Gesellschaft für Fortschritt in Freiheit e.V.
Verein, der Klimaforschung als Pseudowissenschaft bezeichnet und Klimawandelleugnern eine Bühne bietet

Über die Quelle
Die Gesellschaft für Fortschritt in Freiheit e. V. (kurz GffF) ist ein in Stuttgart ansässiger Verein, der sich nach eigener Darstellung als "wissenschaftlich-aufklärerisch" versteht (fortschrittinfreiheit.de). Der Verein veröffentlicht Stellungnahmen und veranstaltet Vortragsabende, in denen wiederholt der menschengemachte Klimawandel relativiert oder bestritten wird. Im Bundestag-Umweltausschuss vom 4. März 2026 entsandte die GffF mit dem Meteorologen Dr. Matthias Hornsteiner und dem Kfz-Technikermeister Holger Becker zwei Sachverständige, die für die AfD-Fraktion benannt waren (Bundestag-Anhörung THG-Quote).
Stuttgarter zivilgesellschaftliche Initiativen ordneten den Verein bereits 2019 in einem offenen Brief als Plattform ein, die "die derzeit betriebene Klimaforschung als Pseudowissenschaft" einstuft und Klimawandelleugnern, Rechtspopulisten und Faschisten Bühne biete. Die Fachstelle Radikalisierungsprävention und Engagement im Naturschutz (FARN) ordnet vergleichbare Vereine und Plattformen als Teil eines Netzwerks rechter Klimawandelleugnung ein, das eng mit der AfD verzahnt ist.
Links
- Offizielle Website
- Stuttgart gegen Rechts: Offener Brief 2019
- FARN: Klimaleugnung, Was es ist, wer es macht
Faktenfackel Bewertung
Einordnung
Der Verein verbreitet Positionen, die dem wissenschaftlichen Konsens widersprechen (IPCC-Synthesebericht 2023).

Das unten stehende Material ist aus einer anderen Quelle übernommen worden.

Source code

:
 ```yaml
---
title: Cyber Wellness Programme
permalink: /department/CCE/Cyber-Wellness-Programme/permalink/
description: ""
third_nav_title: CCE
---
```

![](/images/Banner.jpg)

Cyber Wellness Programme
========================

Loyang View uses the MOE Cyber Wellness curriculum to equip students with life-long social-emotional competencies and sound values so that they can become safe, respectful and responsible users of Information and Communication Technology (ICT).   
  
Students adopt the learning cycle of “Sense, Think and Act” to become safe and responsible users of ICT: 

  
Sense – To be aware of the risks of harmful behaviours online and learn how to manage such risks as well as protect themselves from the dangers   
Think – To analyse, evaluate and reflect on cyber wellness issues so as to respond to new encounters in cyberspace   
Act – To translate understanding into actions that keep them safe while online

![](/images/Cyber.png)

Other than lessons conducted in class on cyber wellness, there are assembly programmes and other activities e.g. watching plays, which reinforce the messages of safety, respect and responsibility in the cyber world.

Begriffe wie "Klimakrise" werden als "ideologisch gefärbt" abgelehnt, etablierte Klimaschutzpolitik als "Symbolpolitik" delegitimiert. Diese Diskursverschiebung ist in der Forschung als typisches Muster rechter Klimaleugner-Netzwerke beschrieben (taz: Debatte Rechte Klimaleugner, Standard: Europaweites Netzwerk der Klimaleugner). Personell und thematisch tritt die GffF regelmäßig als Stichwortgeberin der Die "Alternative für Deutschland"-Bundestagsfraktion in klima- und energiepolitischen Debatten auf.
Fazit
Klimawandel-leugnende Lobby-Plattform mit engen Berührungspunkten zur AfD; Stellungnahmen und Sachverständigengutachten der GffF sind nicht als unabhängige wissenschaftliche Quellen zu behandeln, sondern als politisch positionierte Beiträge.